The Progress Report has come and with it some major changes and decisions. However, before we get into new things, we need to go over an ongoing change as we've seen some users struggling. In the last progress report, we updated our project solutions to Microsoft Visual Studio C++ 2019. We thought there would be no issues at the time, after all, Microsoft says that VS2019 runtimes are forward and back compatible with VS2015 and VS2017, however, it turns out that is not always the case, and we definitely encountered one of the incompatible scenarios. Over the past two months, we've seen many reports of users encountering "VCRUNTIME140_1.dll was not found" errors and not knowing what to do. So just as a reminder, if you encounter MSVC or VCRUNTIME errors, install the latest x64 Microsoft Visual Studio runtimes from Microsoft's website (direct link). Even on updated versions of Windows, you may be missing the latest runtime as these runtimes are not distributed through Windows update for whatever reason. We hope this clears up any problems users were having regarding these issues.

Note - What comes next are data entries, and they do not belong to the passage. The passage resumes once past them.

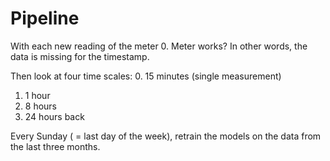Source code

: # Pipeline

With each new reading of the meter
0. Meter works? In other words, the data is missing for the timestamp.

Then look at four time scales:
0. 15 minutes (single measurement)
1. 1 hour
2. 8 hours
3. 24 hours back

Every Sunday ( = last day of the week), retrain the models on the data from the last three months.
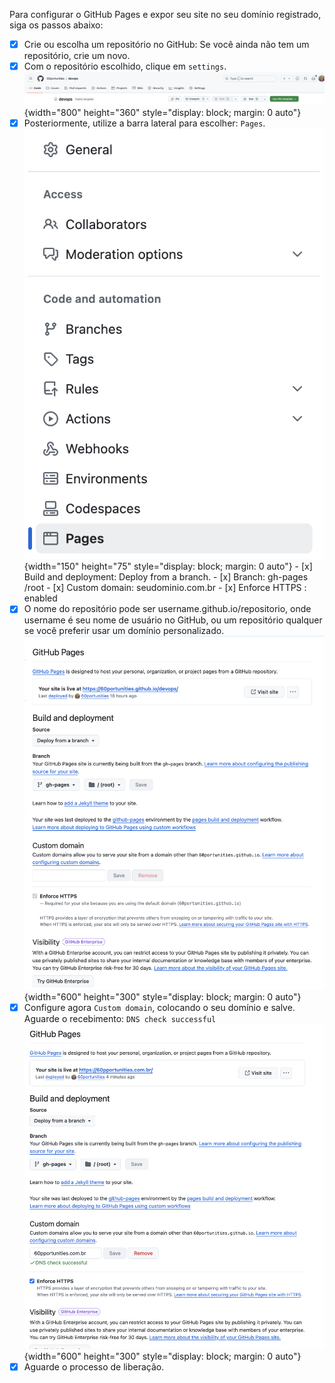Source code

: Para configurar o GitHub Pages e expor seu site no seu domínio registrado, siga os passos abaixo:

- [x] Crie ou escolha um repositório no GitHub: Se você ainda não tem um repositório, crie um novo.
- [x] Com o repositório escolhido, clique em `settings`.
![](img/github-conf-repo-001.png){width="800" height="360" style="display: block; margin: 0 auto"}
- [x] Posteriormente, utilize a barra lateral para escolher: `Pages`.
![](img/github-conf-repo-002.png){width="150" height="75" style="display: block; margin: 0 auto"}
      - [x] Build and deployment: Deploy from a branch.
      - [x] Branch: gh-pages /root
      - [x] Custom domain: seudominio.com.br
      - [x] Enforce HTTPS : enabled
- [x] O nome do repositório pode ser username.github.io/repositorio, onde username é seu nome de usuário no GitHub, ou um repositório qualquer se você preferir usar um domínio personalizado.
![](img/github-conf-repo-003.png){width="600" height="300" style="display: block; margin: 0 auto"}
- [x] Configure agora `Custom domain`, colocando o seu domínio e salve. Aguarde o recebimento: `DNS check successful`
![](img/github-conf-repo-004.png){width="600" height="300" style="display: block; margin: 0 auto"}
- [x] Aguarde o processo de liberação.
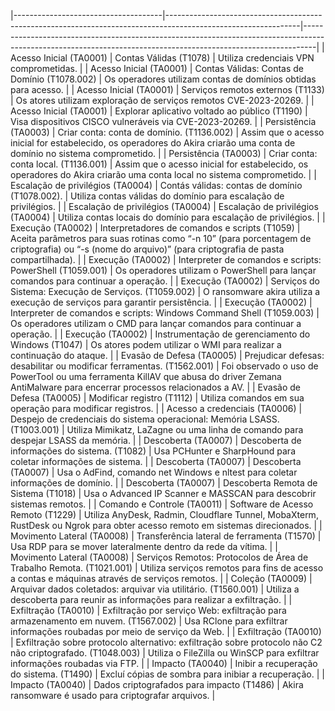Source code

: |-------------------------------------|---------------------------------------------------------------------------------------------------------------|---------------------------------------------------------------------------------------------------------------------------------------------------------------|
| Acesso   Inicial (TA0001)           | Contas Válidas (T1078)                                                                                        | Utiliza   credenciais VPN comprometidas.                                                                                                                      |
| Acesso   Inicial (TA0001)           | Contas Válidas: Contas de   Domínio (T1078.002)                                                               | Os operadores   utilizam contas de domínios obtidas para acesso.                                                                                              |
| Acesso   Inicial (TA0001)           | Serviços remotos externos   (T1133)                                                                           | Os atores   utilizam exploração de serviços remotos CVE-2023-20269.                                                                                           |
| Acesso   Inicial (TA0001)           | Explorar aplicativo voltado ao   público (T1190)                                                              | Visa   dispositivos CISCO vulneráveis via CVE-2023-20269.                                                                                                     |
| Persistência   (TA0003)             | Criar conta: conta de domínio.   (T1136.002)                                                                  | Assim que o   acesso inicial for estabelecido, os operadores do Akira criarão uma conta de   domínio no sistema comprometido.                                 |
| Persistência   (TA0003)             | Criar conta: conta local.   (T1136.001)                                                                       | Assim que o   acesso inicial for estabelecido, os operadores do Akira criarão uma conta   local no sistema comprometido.                                      |
| Escalação   de privilégios (TA0004) | Contás válidas: contas de   domínio (T1078.002).                                                              | Utiliza contas   válidas do domínio para escalação de privilégios.                                                                                            |
| Escalação   de privilégios (TA0004) | Escalação de privilégios   (TA0004)                                                                           | Utiliza contas   locais do domínio para escalação de privilégios.                                                                                             |
| Execução   (TA0002)                 | Interpretadores de comandos e   scripts (T1059)                                                               | Aceita   parâmetros para suas rotinas como “-n 10” (para porcentagem de criptografia)   ou “-s (nome do arquivo)” (para criptografia de pasta compartilhada). |
| Execução   (TA0002)                 | Interpreter de comandos e   scripts: PowerShell (T1059.001)                                                   | Os operadores   utilizam o PowerShell para lançar comandos para continuar a operação.                                                                         |
| Execução   (TA0002)                 | Serviços do Sistema: Execução de   Serviços. (T1059.002)                                                      | O ransomware   akira utiliza a execução de serviços para garantir persistência.                                                                               |
| Execução   (TA0002)                 | Interpreter de comandos e   scripts: Windows Command Shell (T1059.003)                                        | Os operadores   utilizam o CMD para lançar comandos para continuar a operação.                                                                                |
| Execução   (TA0002)                 | Instrumentação de gerenciamento   do Windows (T1047)                                                          | Os atores podem   utilizar o WMI para realizar a continuação do ataque.                                                                                       |
| Evasão   de Defesa (TA0005)         | Prejudicar defesas: desabilitar   ou modificar ferramentas. (T1562.001)                                       | Foi observado o   uso de PowerTool ou uma ferramenta KillAV que abusa do driver Zemana   AntiMalware para encerrar processos relacionados a AV.               |
| Evasão   de Defesa (TA0005)         | Modificar registro (T1112)                                                                                    | Utiliza   comandos em sua operação para modificar registros.                                                                                                  |
| Acesso a   credenciais (TA0006)     | Despejo de credenciais do   sistema operacional: Memória LSASS. (T1003.001)                                   | Utiliza   Mimikatz, LaZagne ou uma linha de comando para despejar LSASS da memória.                                                                           |
| Descoberta   (TA0007)               | Descoberta de informações do   sistema. (T1082)                                                               | Usa PCHunter e   SharpHound para coletar informações de sistema.                                                                                              |
| Descoberta   (TA0007)               | Descoberta (TA0007)                                                                                           | Usa o AdFind,   comando net Windows e nltest para coletar informações de domínio.                                                                             |
| Descoberta   (TA0007)               | Descoberta Remota de Sistema   (T1018)                                                                        | Usa o Advanced   IP Scanner e MASSCAN para descobrir sistemas remotos.                                                                                        |
| Comando   e Controle (TA0011)       | Software de Acesso Remoto   (T1229)                                                                           | Utiliza   AnyDesk, Radmin, Cloudflare Tunnel, MobaXterm, RustDesk ou Ngrok para obter   acesso remoto em sistemas direcionados.                               |
| Movimento   Lateral (TA0008)        | Transferência lateral de   ferramenta (T1570)                                                                 | Usa RDP para se   mover lateralmente dentro da rede da vítima.                                                                                                |
| Movimento   Lateral (TA0008)        | Serviços Remotos: Protocolos de   Área de Trabalho Remota.  (T1021.001)                                       | Utiliza   serviços remotos para fins de acesso a contas e máquinas através de serviços   remotos.                                                             |
| Coleção   (TA0009)                  | Arquivar dados coletados:   arquivar via utilitário. (T1560.001)                                              | Utiliza a   descoberta para reunir as informações para realizar a exfiltração.                                                                                |
| Exfiltração   (TA0010)              | Exfiltração por serviço Web:   exfiltração para armazenamento em nuvem.    (T1567.002)                        | Usa RClone para   exfiltrar informações roubadas por meio de serviço da Web.                                                                                  |
| Exfiltração   (TA0010)              | Exfiltração sobre protocolo   alternativo: exfiltração sobre protocolo não C2 não criptografado.  (T1048.003) | Utiliza o   FileZilla ou WinSCP para exfiltrar informações roubadas via FTP.                                                                                  |
| Impacto   (TA0040)                  | Inibir a recuperação do   sistema.  (T1490)                                                                   | Excluí cópias   de sombra para inibiar a recuperação.                                                                                                         |
| Impacto   (TA0040)                  | Dados criptografados para   impacto (T1486)                                                                   | Akira   ransomware é usado para criptografar arquivos.                                                                                                        |
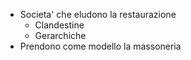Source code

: - Societa' che eludono la restaurazione
	- Clandestine
	- Gerarchiche
- Prendono come modello la massoneria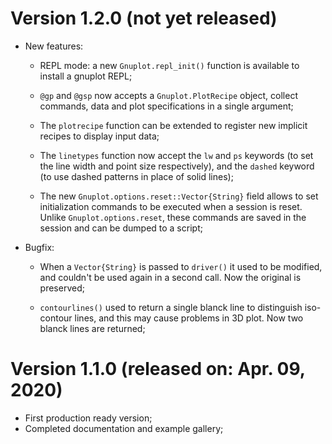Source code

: # Version 1.2.0  (not yet released)

- New features:
	* REPL mode: a new `Gnuplot.repl_init()` function is available to
      install a gnuplot REPL;

	* `@gp` and `@gsp` now accepts a `Gnuplot.PlotRecipe` object,
      collect commands, data and plot specifications in a single
      argument;

	* The `plotrecipe` function can be extended to register new implicit
      recipes to display input data;

	* The `linetypes` function now accept the `lw` and `ps` keywords
      (to set the line width and point size respectively), and the
      `dashed` keyword (to use dashed patterns in place of solid
      lines);

	* The new `Gnuplot.options.reset::Vector{String}` field allows to
      set initialization commands to be executed when a session is
      reset.  Unlike `Gnuplot.options.reset`, these commands are saved
      in the session and can be dumped to a script;

- Bugfix:
	* When a `Vector{String}` is passed to `driver()` it used to be
	modified, and couldn't be used again in a second call.  Now the
	original is preserved;

	* `contourlines()` used to return a single blanck line to
	distinguish iso-contour lines, and this may cause problems in 3D
	plot.  Now two blanck lines are returned;


# Version 1.1.0 (released on: Apr. 09, 2020)

- First production ready version;
- Completed documentation and example gallery;
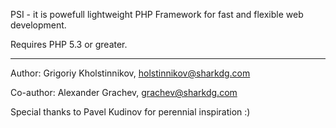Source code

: PSI - it is powefull lightweight PHP Framework for fast and flexible web development.

Requires PHP 5.3 or greater.


---
Author: Grigoriy Kholstinnikov, holstinnikov@sharkdg.com

Co-author: Alexander Grachev, grachev@sharkdg.com

Special thanks to Pavel Kudinov for perennial inspiration :)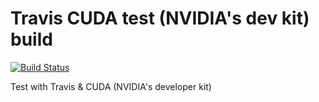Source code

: # Travis CUDA test (NVIDIA's dev kit) build

[![Build Status](https://travis-ci.com/Montana/travis-cuda.svg?branch=master)](https://travis-ci.com/Montana/travis-cuda)

Test with Travis &amp; CUDA (NVIDIA's developer kit) 
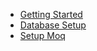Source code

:- [Getting Started](getting-started.md)
- [Database Setup](database-setup.md)
- [Setup Moq](setup-moq.md)

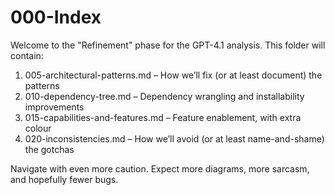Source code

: # 000-Index

Welcome to the "Refinement" phase for the GPT-4.1 analysis. This folder will contain:

1. 005-architectural-patterns.md – How we’ll fix (or at least document) the patterns
2. 010-dependency-tree.md – Dependency wrangling and installability improvements
3. 015-capabilities-and-features.md – Feature enablement, with extra colour
4. 020-inconsistencies.md – How we’ll avoid (or at least name-and-shame) the gotchas

Navigate with even more caution. Expect more diagrams, more sarcasm, and hopefully fewer bugs.
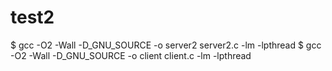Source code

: # test2

$ gcc -O2 -Wall -D_GNU_SOURCE -o server2 server2.c  -lm -lpthread
$ gcc -O2 -Wall -D_GNU_SOURCE -o client client.c  -lm -lpthread



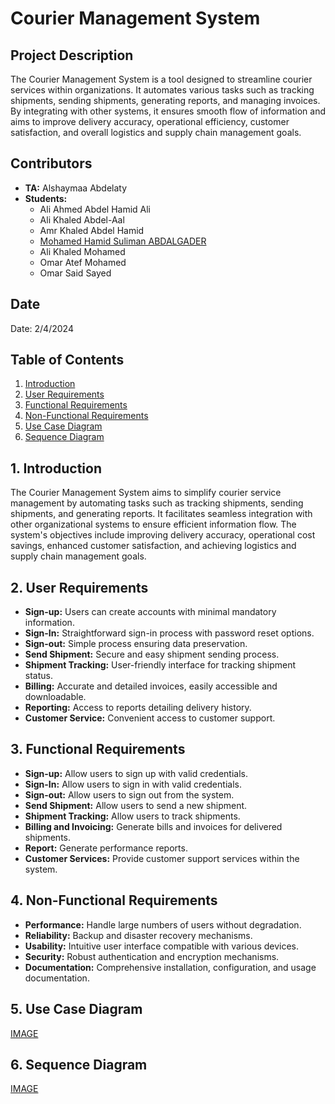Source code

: # Courier Management System

## Project Description
The Courier Management System is a tool designed to streamline courier services within organizations. It automates various tasks such as tracking shipments, sending shipments, generating reports, and managing invoices. By integrating with other systems, it ensures smooth flow of information and aims to improve delivery accuracy, operational efficiency, customer satisfaction, and overall logistics and supply chain management goals.

## Contributors
- **TA:** Alshaymaa Abdelaty
- **Students:**
  - Ali Ahmed Abdel Hamid Ali
  - Ali Khaled Abdel-Aal
  - Amr Khaled Abdel Hamid 
  - [Mohamed Hamid Suliman ABDALGADER](https://github.com/modhtom)
  - Ali Khaled Mohamed
  - Omar Atef Mohamed
  - Omar Said Sayed

## Date
Date: 2/4/2024

## Table of Contents
1. [Introduction](#1-introduction)
2. [User Requirements](#2-user-requirements)
3. [Functional Requirements](#3-functional-requirements)
4. [Non-Functional Requirements](#4-non-functional-requirements)
5. [Use Case Diagram](#5-use-case-diagram)
6. [Sequence Diagram](#6-sequence-diagram)

## 1. Introduction
The Courier Management System aims to simplify courier service management by automating tasks such as tracking shipments, sending shipments, and generating reports. It facilitates seamless integration with other organizational systems to ensure efficient information flow. The system's objectives include improving delivery accuracy, operational cost savings, enhanced customer satisfaction, and achieving logistics and supply chain management goals.

## 2. User Requirements
- **Sign-up:** Users can create accounts with minimal mandatory information.
- **Sign-In:** Straightforward sign-in process with password reset options.
- **Sign-out:** Simple process ensuring data preservation.
- **Send Shipment:** Secure and easy shipment sending process.
- **Shipment Tracking:** User-friendly interface for tracking shipment status.
- **Billing:** Accurate and detailed invoices, easily accessible and downloadable.
- **Reporting:** Access to reports detailing delivery history.
- **Customer Service:** Convenient access to customer support.

## 3. Functional Requirements
- **Sign-up:** Allow users to sign up with valid credentials.
- **Sign-In:** Allow users to sign in with valid credentials.
- **Sign-out:** Allow users to sign out from the system.
- **Send Shipment:** Allow users to send a new shipment.
- **Shipment Tracking:** Allow users to track shipments.
- **Billing and Invoicing:** Generate bills and invoices for delivered shipments.
- **Report:** Generate performance reports.
- **Customer Services:** Provide customer support services within the system.

## 4. Non-Functional Requirements
- **Performance:** Handle large numbers of users without degradation.
- **Reliability:** Backup and disaster recovery mechanisms.
- **Usability:** Intuitive user interface compatible with various devices.
- **Security:** Robust authentication and encryption mechanisms.
- **Documentation:** Comprehensive installation, configuration, and usage documentation.

## 5. Use Case Diagram
[IMAGE](https://ibb.co/qB7rK8J)

## 6. Sequence Diagram
[IMAGE](https://ibb.co/ByLf80y)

With that, we've got a lot to get through from the past two months. From unintentionally stumbling into an Achilles's Heel of the Zen CPU architecture and tanking performance to supporting a brand new environment with Windows on ARM support, we're going to run the gamut of big features, decisions, and fixes. So without further ado, let's get to it.
The past couple of years have been a bit of an experiment. With the advancements with emulating the GameCube/Wii's Memory Management Unit (MMU) in both efficiency and accuracy, we decided to indefinitely enable it full-time. In testing, the performance impact of having it enabled was inconsequential, and it had the benefit of allowing Dolphin to emulate strange game bugs and crashes more accurately. The biggest benefit, however, was that doing things that would cause the game to read out-of-bounds memory would no longer crash Dolphin, and instead be handled by the game's crash handler.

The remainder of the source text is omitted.